Unconventional Site Layout

It is not just the drawing that stands out, but also how it is used in a somewhat unconventional site layout. The drawing forms the background of a vertical menu. Together they cover half of the screen on desktop computers. Just the right site of the screen moves down when scrolling on longer pages. But there is no need for scrolling here, because the home page is as short and simple as it can get: a short introduction text and the cover of her latest book. That book is what she would like to draw attention to at the moment.

Without even a footer and with hardly any color being used in the design, it is a site stripped to the bare essentials. Refreshing in its simplicity. The red ‘O’ in her name and the red book in the drawing are saving the design, I think, from being a bit too plain.

Some pages have a different drawing. On the ‘books’ page you see, very appropriately, a pile of books. On the ‘about page‘ you would, similarly, expect a drawing that depicts Shoshana Zuboff herself more prominently. But instead it zooms in on the fireplace in the library, with some decorative artifacts and books lying around. I wonder why that choice was made.

Options for the site structure

The menu has just a few, mostly clearly labeled items, namely pages about (a) Zuboff herself, (b) upcoming events, (c) her books, (d) recent work and (e) contact. What would be a small improvement in user friendliness, is if the menu item corresponding to the active page – the page that you are currently on – would be red. ‘Recent work’ may have been better called ‘Articles, interviews & videos’, because that is what is on that page. The sub-page on ‘the age of surveillance capitalism’ is a bit of an outlier – I will come back to that at the end of this post.

Let’s move on to the pages themselves. The page with her books only features three covers, and refers to the ‘about’ page for more details. This page indeed discusses the three books in turn, but that is not so clear from the text and layout.
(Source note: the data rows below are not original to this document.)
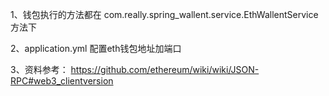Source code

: 1、钱包执行的方法都在
          com.really.spring_wallent.service.EthWallentService 方法下
          
2、application.yml 
       配置eth钱包地址加端口
       
       
3、资料参考：
     https://github.com/ethereum/wiki/wiki/JSON-RPC#web3_clientversion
Included the book cover in the respective page section discussing the book would have made it easier for site visitors to quickly find the info on the book that interests them.

Actually, I would have created these pages the other way around: keep the ‘about’ text much shorter and focused on giving an overview of Zuboff’s achievements and career. And refer to the book page for more details on each of the three books. 
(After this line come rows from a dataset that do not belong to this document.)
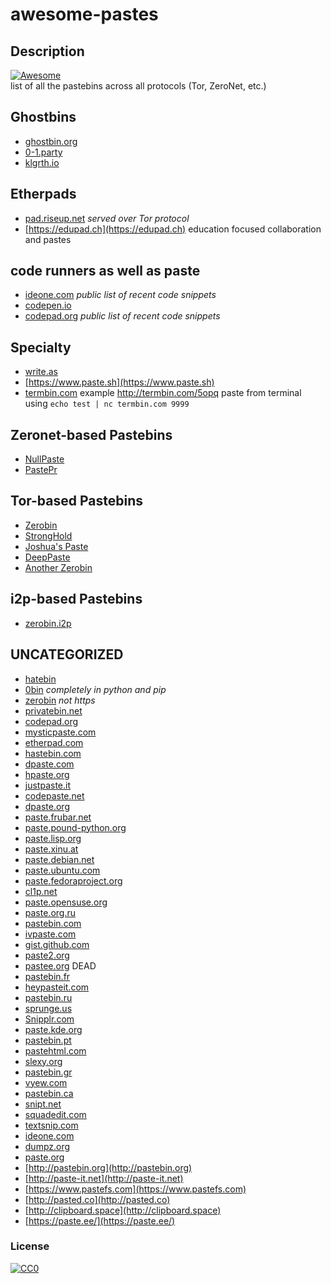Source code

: # awesome-pastes  

## Description

[![Awesome](https://awesome.re/badge.svg)](https://github.com/jamesacampbell/awesome-pastes)   
list of all the pastebins across all protocols (Tor, ZeroNet, etc.)

## Ghostbins

* [ghostbin.org](https://ghostbin.org)
* [0-1.party](https://0-1.party)
* [klgrth.io](https://pst.klgrth.io/)

## Etherpads

* [pad.riseup.net](http://5jp7xtmox6jyoqd5.onion/) _served over Tor protocol_
* [https://edupad.ch](https://edupad.ch) education focused collaboration and pastes

## code runners as well as paste

* [ideone.com](https://ideone.com) _public list of recent code snippets_
* [codepen.io](https://codepen.io)
* [codepad.org](http://codepad.org) _public list of recent code snippets_

## Specialty

* [write.as](https://write.as/new)
* [https://www.paste.sh](https://www.paste.sh)
* [termbin.com](http://termbin.com) example http://termbin.com/5opq paste from terminal using `echo test | nc termbin.com 9999`

## Zeronet-based Pastebins

* [NullPaste](http://169.239.182.36:43110/1MgHVPCE1ve6QfKrgsqCURzRj72HrRWioz)
* [PastePr](http://169.239.182.36:43110/1PasteprZgQiYNcGGrAYrTwmTxsAAqxx6A)

## Tor-based Pastebins

* [Zerobin](http://zerobinqmdqd236y.onion/)
* [StrongHold](http://nzxj65x32vh2fkhk.onion/)
* [Joshua's Paste](http://hu4pipih5ngipm2p.onion/pastes/post.php)
* [DeepPaste](http://4m6omb3gmrmnwzxi.onion/)
* [Another Zerobin](http://2pdkdy3eo552mpiz.onion/)

## i2p-based Pastebins

* [zerobin.i2p](http://zerobin.i2p)

## UNCATEGORIZED

* [hatebin](https://hatebin.com)
* [0bin](https://0bin.net) _completely in python and pip_
* [zerobin](http://sebsauvage.net/paste/) _not https_
* [privatebin.net](https://privatebin.net)
* [codepad.org](http://codepad.org)
* [mysticpaste.com](http://mysticpaste.com)
* [etherpad.com](http://etherpad.com)
* [hastebin.com](http://hastebin.com)
* [dpaste.com](http://dpaste.com)
* [hpaste.org](http://hpaste.org)
* [justpaste.it](http://justpaste.it)
* [codepaste.net](http://codepaste.net)
* [dpaste.org](http://dpaste.org)
* [paste.frubar.net](http://paste.frubar.net)
* [paste.pound-python.org](http://paste.pound-python.org)
* [paste.lisp.org](http://paste.lisp.org)
* [paste.xinu.at](http://paste.xinu.at)
* [paste.debian.net](http://paste.debian.net)
* [paste.ubuntu.com](http://paste.ubuntu.com)
* [paste.fedoraproject.org](http://paste.fedoraproject.org)
* [cl1p.net](http://cl1p.net)
* [paste.opensuse.org](http://paste.opensuse.org)
* [paste.org.ru](http://paste.org.ru)
* [pastebin.com](http://pastebin.com)
* [ivpaste.com](http://ivpaste.com)
* [gist.github.com](http://gist.github.com)
* [paste2.org](http://paste2.org)
* [pastee.org](http://pastee.org) DEAD
* [pastebin.fr](http://pastebin.fr)
* [heypasteit.com](http://heypasteit.com)
* [pastebin.ru](http://pastebin.ru)
* [sprunge.us](http://sprunge.us)
* [Snipplr.com](http://Snipplr.com)
* [paste.kde.org](http://paste.kde.org)
* [pastebin.pt](http://pastebin.pt)
* [pastehtml.com](http://pastehtml.com)
* [slexy.org](http://slexy.org)
* [pastebin.gr](http://pastebin.gr)
* [vyew.com](http://vyew.com)
* [pastebin.ca](http://pastebin.ca)
* [snipt.net](http://snipt.net)
* [squadedit.com](http://squadedit.com)
* [textsnip.com](http://textsnip.com)
* [ideone.com](http://ideone.com)
* [dumpz.org](http://dumpz.org)
* [paste.org](http://paste.org)
* [http://pastebin.org](http://pastebin.org)
* [http://paste-it.net](http://paste-it.net)
* [https://www.pastefs.com](https://www.pastefs.com)
* [http://pasted.co](http://pasted.co)
* [http://clipboard.space](http://clipboard.space)
* [https://paste.ee/](https://paste.ee/)

### License   
[![CC0](http://i.creativecommons.org/p/zero/1.0/88x31.png)](https://creativecommons.org/publicdomain/zero/1.0/)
Image Links (Unfortunately Not Opening in New Tabs)

The page with upcoming events displays just a simple list with links to external websites for more details. In contrast, her page with recent work (see screenshot below) attaches each link to an image depicting the topic of the article / interview / video in question. Makes it much more appealing to click through. And the totality of images gives you glimpse of her areas of interests even without reading anything.
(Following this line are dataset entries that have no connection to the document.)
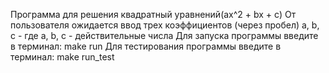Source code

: Программа для решения квадратный уравнений(ax^2 + bx + c)
От пользователя ожидается ввод трех коэффициентов (через пробел) a, b, c - где a, b, c - действительные числа
Для запуска программы введите в терминал: make run
Для тестирования программы введите в терминал: make run_test

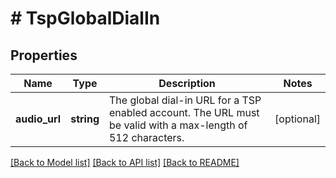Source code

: # # TspGlobalDialIn

## Properties

Name | Type | Description | Notes
------------ | ------------- | ------------- | -------------
**audio_url** | **string** | The global dial-in URL for a TSP enabled account. The URL must be valid with a max-length of 512 characters. | [optional]

[[Back to Model list]](../../README.md#models) [[Back to API list]](../../README.md#endpoints) [[Back to README]](../../README.md)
But if I may make one critical remark: all the links on the page with recent work open in your current browser tab, rather than a new one. That is not a good user experience, one that will cause her to unnecessarily loose site visitors; Most people will not keep hitting the ‘back’ button in the browser to explore more of the articles on her site.

Alternative: topic navigation

A more radical improvement of the site’s structure, now that I think about it some more, would be to replace the pages ‘books’ and ‘recent work’ with three pages on the topics of the three books:

  • The future of work
  • The support economy
  • The age of surveillance capitalism

Each of these pages should then include not just the book in question, but also articles, interviews and videos connected to that topic. Makes more sense from the perspective of the site visitor, who is generally not interested in a specific content type like articles or videos, but in certain topics. The sub-page on the age of surveillance capitalism actually already makes a start with this type of navigation, but then the idea is not followed through.

Are you drawing inspiration from Zuboff’s site? Or do you know other sites from scholars or research projects that you think are particularly nice? Would love to hear about them!